Personal information
- Full name: William Ferguson Parrington
- Born: 1 November 1889 Southwick, Sunderland, England
- Died: 7 May 1980 (aged 90) Northallerton, England
- Batting: Right-handed
- Bowling: Right-arm medium

Domestic team information
- 1926: Derbyshire
- FC debut: 22 May 1926 Derbyshire v Warwickshire
- Last FC: 3 July 1926 Derbyshire v Glamorgan

Career statistics
| Competition | First-class |
| Matches | 6 |
| Runs scored | 148 |
| Batting average | 14.80 |
| 100s/50s | 0/0 |
| Top score | 47 |
| Catches/stumpings | 1/– |
- Source: CricketArchive, February 2012

= William Parrington =

English cricketer

William Ferguson Parrington (1 November 1889 – 7 May 1980) was an English cricketer who played first-class cricket for Derbyshire in 1926.

==Life==
Parrington was born in Southwick, Sunderland, County Durham, the son of Matthew William Parrington, a mining engineer, and his wife Marion Ferguson. In 1914, he played one match in the Minor Counties Championship for Durham. Twelve years later in the 1926 season, he made his debut in for Derbyshire in May in a match against Warwickshire. In the second innings of this match, Parrington hit his career-best score of 47. He made occasional good stands among some fairly indifferent scores in the remaining five matches in which he played.

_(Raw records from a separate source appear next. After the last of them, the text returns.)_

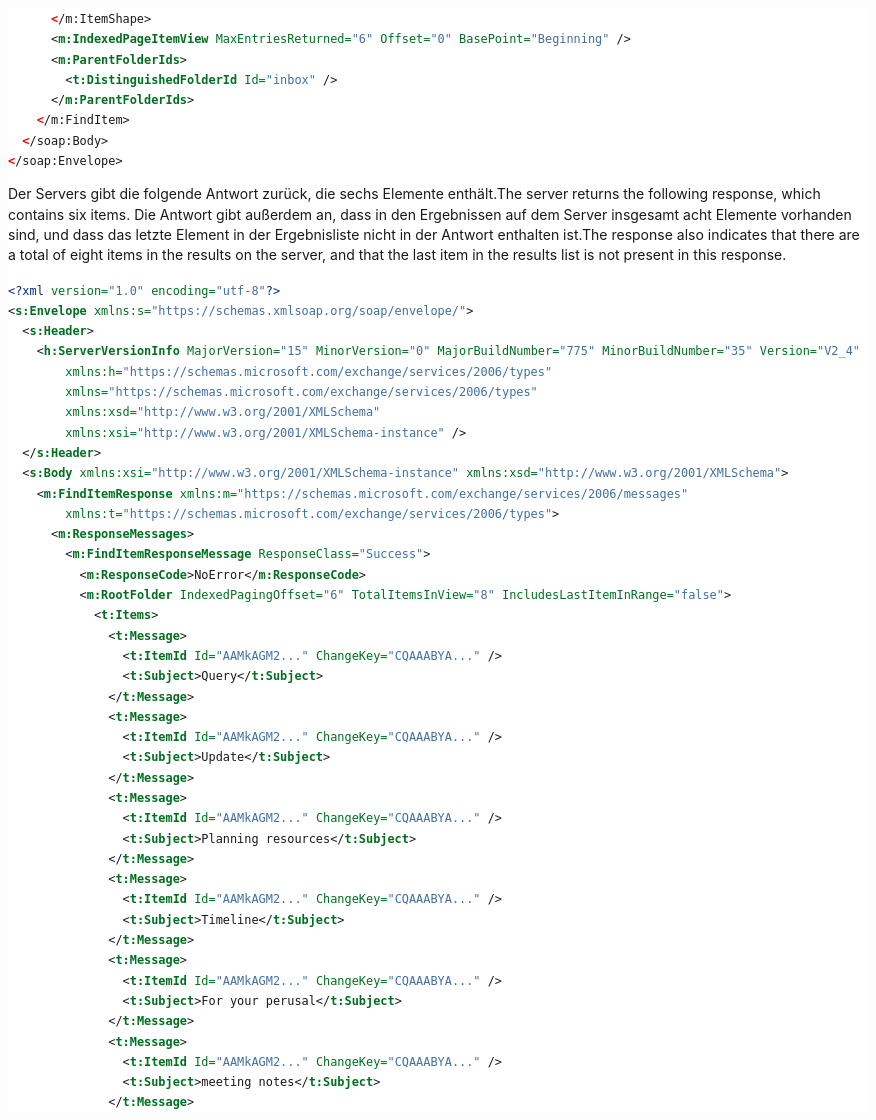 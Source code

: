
 ```XML
      </m:ItemShape>
      <m:IndexedPageItemView MaxEntriesReturned="6" Offset="0" BasePoint="Beginning" />
      <m:ParentFolderIds>
        <t:DistinguishedFolderId Id="inbox" />
      </m:ParentFolderIds>
    </m:FindItem>
  </soap:Body>
</soap:Envelope>
```

<span data-ttu-id="8e29d-228">Der Servers gibt die folgende Antwort zurück, die sechs Elemente enthält.</span><span class="sxs-lookup"><span data-stu-id="8e29d-228">The server returns the following response, which contains six items.</span></span> <span data-ttu-id="8e29d-229">Die Antwort gibt außerdem an, dass in den Ergebnissen auf dem Server insgesamt acht Elemente vorhanden sind, und dass das letzte Element in der Ergebnisliste nicht in der Antwort enthalten ist.</span><span class="sxs-lookup"><span data-stu-id="8e29d-229">The response also indicates that there are a total of eight items in the results on the server, and that the last item in the results list is not present in this response.</span></span>
  
```XML
<?xml version="1.0" encoding="utf-8"?>
<s:Envelope xmlns:s="https://schemas.xmlsoap.org/soap/envelope/">
  <s:Header>
    <h:ServerVersionInfo MajorVersion="15" MinorVersion="0" MajorBuildNumber="775" MinorBuildNumber="35" Version="V2_4" 
        xmlns:h="https://schemas.microsoft.com/exchange/services/2006/types" 
        xmlns="https://schemas.microsoft.com/exchange/services/2006/types" 
        xmlns:xsd="http://www.w3.org/2001/XMLSchema" 
        xmlns:xsi="http://www.w3.org/2001/XMLSchema-instance" />
  </s:Header>
  <s:Body xmlns:xsi="http://www.w3.org/2001/XMLSchema-instance" xmlns:xsd="http://www.w3.org/2001/XMLSchema">
    <m:FindItemResponse xmlns:m="https://schemas.microsoft.com/exchange/services/2006/messages" 
        xmlns:t="https://schemas.microsoft.com/exchange/services/2006/types">
      <m:ResponseMessages>
        <m:FindItemResponseMessage ResponseClass="Success">
          <m:ResponseCode>NoError</m:ResponseCode>
          <m:RootFolder IndexedPagingOffset="6" TotalItemsInView="8" IncludesLastItemInRange="false">
            <t:Items>
              <t:Message>
                <t:ItemId Id="AAMkAGM2..." ChangeKey="CQAAABYA..." />
                <t:Subject>Query</t:Subject>
              </t:Message>
              <t:Message>
                <t:ItemId Id="AAMkAGM2..." ChangeKey="CQAAABYA..." />
                <t:Subject>Update</t:Subject>
              </t:Message>
              <t:Message>
                <t:ItemId Id="AAMkAGM2..." ChangeKey="CQAAABYA..." />
                <t:Subject>Planning resources</t:Subject>
              </t:Message>
              <t:Message>
                <t:ItemId Id="AAMkAGM2..." ChangeKey="CQAAABYA..." />
                <t:Subject>Timeline</t:Subject>
              </t:Message>
              <t:Message>
                <t:ItemId Id="AAMkAGM2..." ChangeKey="CQAAABYA..." />
                <t:Subject>For your perusal</t:Subject>
              </t:Message>
              <t:Message>
                <t:ItemId Id="AAMkAGM2..." ChangeKey="CQAAABYA..." />
                <t:Subject>meeting notes</t:Subject>
              </t:Message>
``` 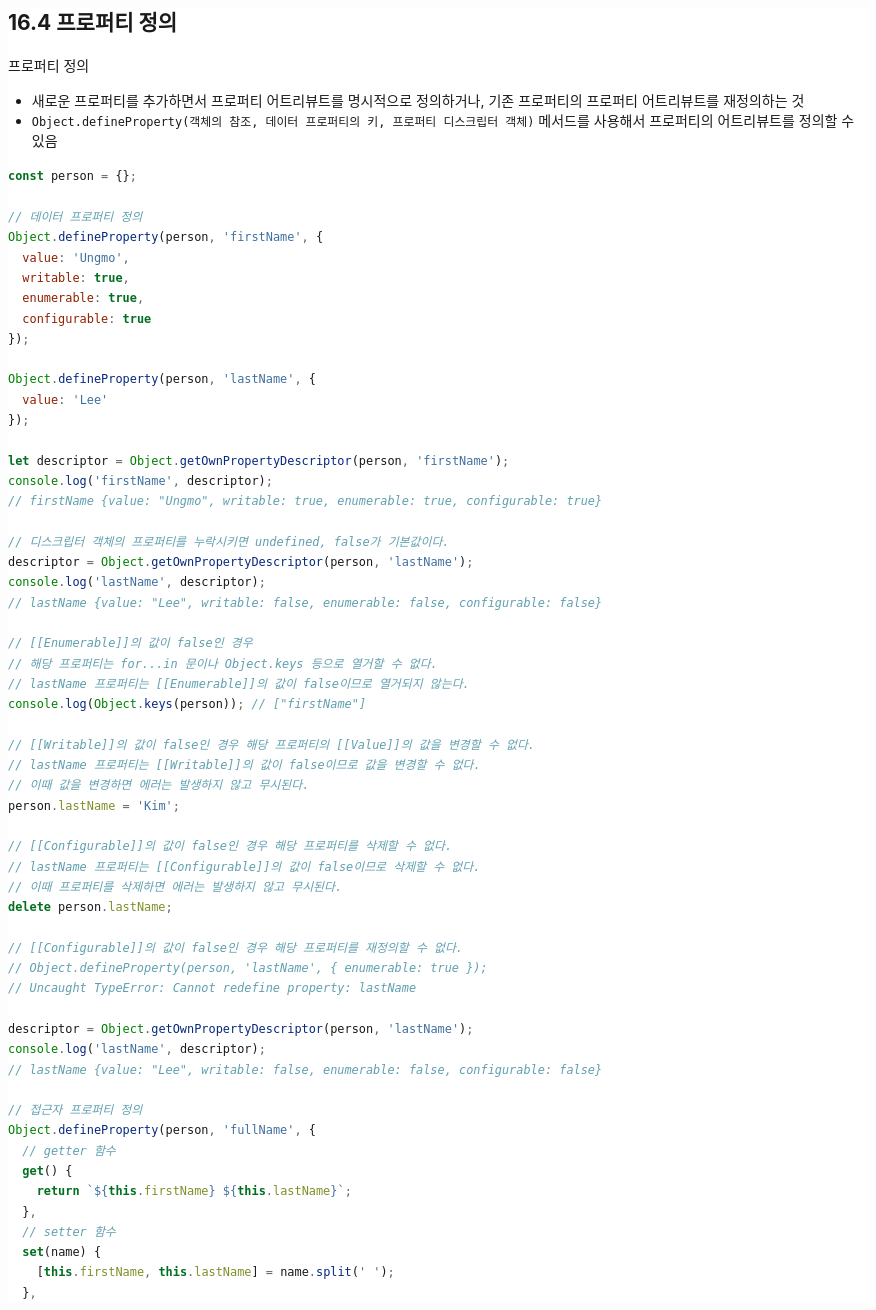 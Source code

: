 ## 16.4 프로퍼티 정의

프로퍼티 정의

- 새로운 프로퍼티를 추가하면서 프로퍼티 어트리뷰트를 명시적으로 정의하거나, 기존 프로퍼티의 프로퍼티 어트리뷰트를 재정의하는 것
- `Object.defineProperty(객체의 참조, 데이터 프로퍼티의 키, 프로퍼티 디스크립터 객체)` 메서드를 사용해서 프로퍼티의 어트리뷰트를 정의할 수 있음

```js
const person = {};

// 데이터 프로퍼티 정의
Object.defineProperty(person, 'firstName', {
  value: 'Ungmo',
  writable: true,
  enumerable: true,
  configurable: true
});

Object.defineProperty(person, 'lastName', {
  value: 'Lee'
});

let descriptor = Object.getOwnPropertyDescriptor(person, 'firstName');
console.log('firstName', descriptor);
// firstName {value: "Ungmo", writable: true, enumerable: true, configurable: true}

// 디스크립터 객체의 프로퍼티를 누락시키면 undefined, false가 기본값이다.
descriptor = Object.getOwnPropertyDescriptor(person, 'lastName');
console.log('lastName', descriptor);
// lastName {value: "Lee", writable: false, enumerable: false, configurable: false}

// [[Enumerable]]의 값이 false인 경우
// 해당 프로퍼티는 for...in 문이나 Object.keys 등으로 열거할 수 없다.
// lastName 프로퍼티는 [[Enumerable]]의 값이 false이므로 열거되지 않는다.
console.log(Object.keys(person)); // ["firstName"]

// [[Writable]]의 값이 false인 경우 해당 프로퍼티의 [[Value]]의 값을 변경할 수 없다.
// lastName 프로퍼티는 [[Writable]]의 값이 false이므로 값을 변경할 수 없다.
// 이때 값을 변경하면 에러는 발생하지 않고 무시된다.
person.lastName = 'Kim';

// [[Configurable]]의 값이 false인 경우 해당 프로퍼티를 삭제할 수 없다.
// lastName 프로퍼티는 [[Configurable]]의 값이 false이므로 삭제할 수 없다.
// 이때 프로퍼티를 삭제하면 에러는 발생하지 않고 무시된다.
delete person.lastName;

// [[Configurable]]의 값이 false인 경우 해당 프로퍼티를 재정의할 수 없다.
// Object.defineProperty(person, 'lastName', { enumerable: true });
// Uncaught TypeError: Cannot redefine property: lastName

descriptor = Object.getOwnPropertyDescriptor(person, 'lastName');
console.log('lastName', descriptor);
// lastName {value: "Lee", writable: false, enumerable: false, configurable: false}

// 접근자 프로퍼티 정의
Object.defineProperty(person, 'fullName', {
  // getter 함수
  get() {
    return `${this.firstName} ${this.lastName}`;
  },
  // setter 함수
  set(name) {
    [this.firstName, this.lastName] = name.split(' ');
  },
```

Parrington was a right-handed batsman and played 11 innings in 6 first-class matches with an average of 14.80 and a top score of 47. He was a right-arm medium-pace bowler but did not bowl a ball in first-class cricket.

Parrington died in Northallerton at the age of 90. Parrington's brothers, Tom and Henry, both played Minor Counties cricket for Durham between 1901 and 1905.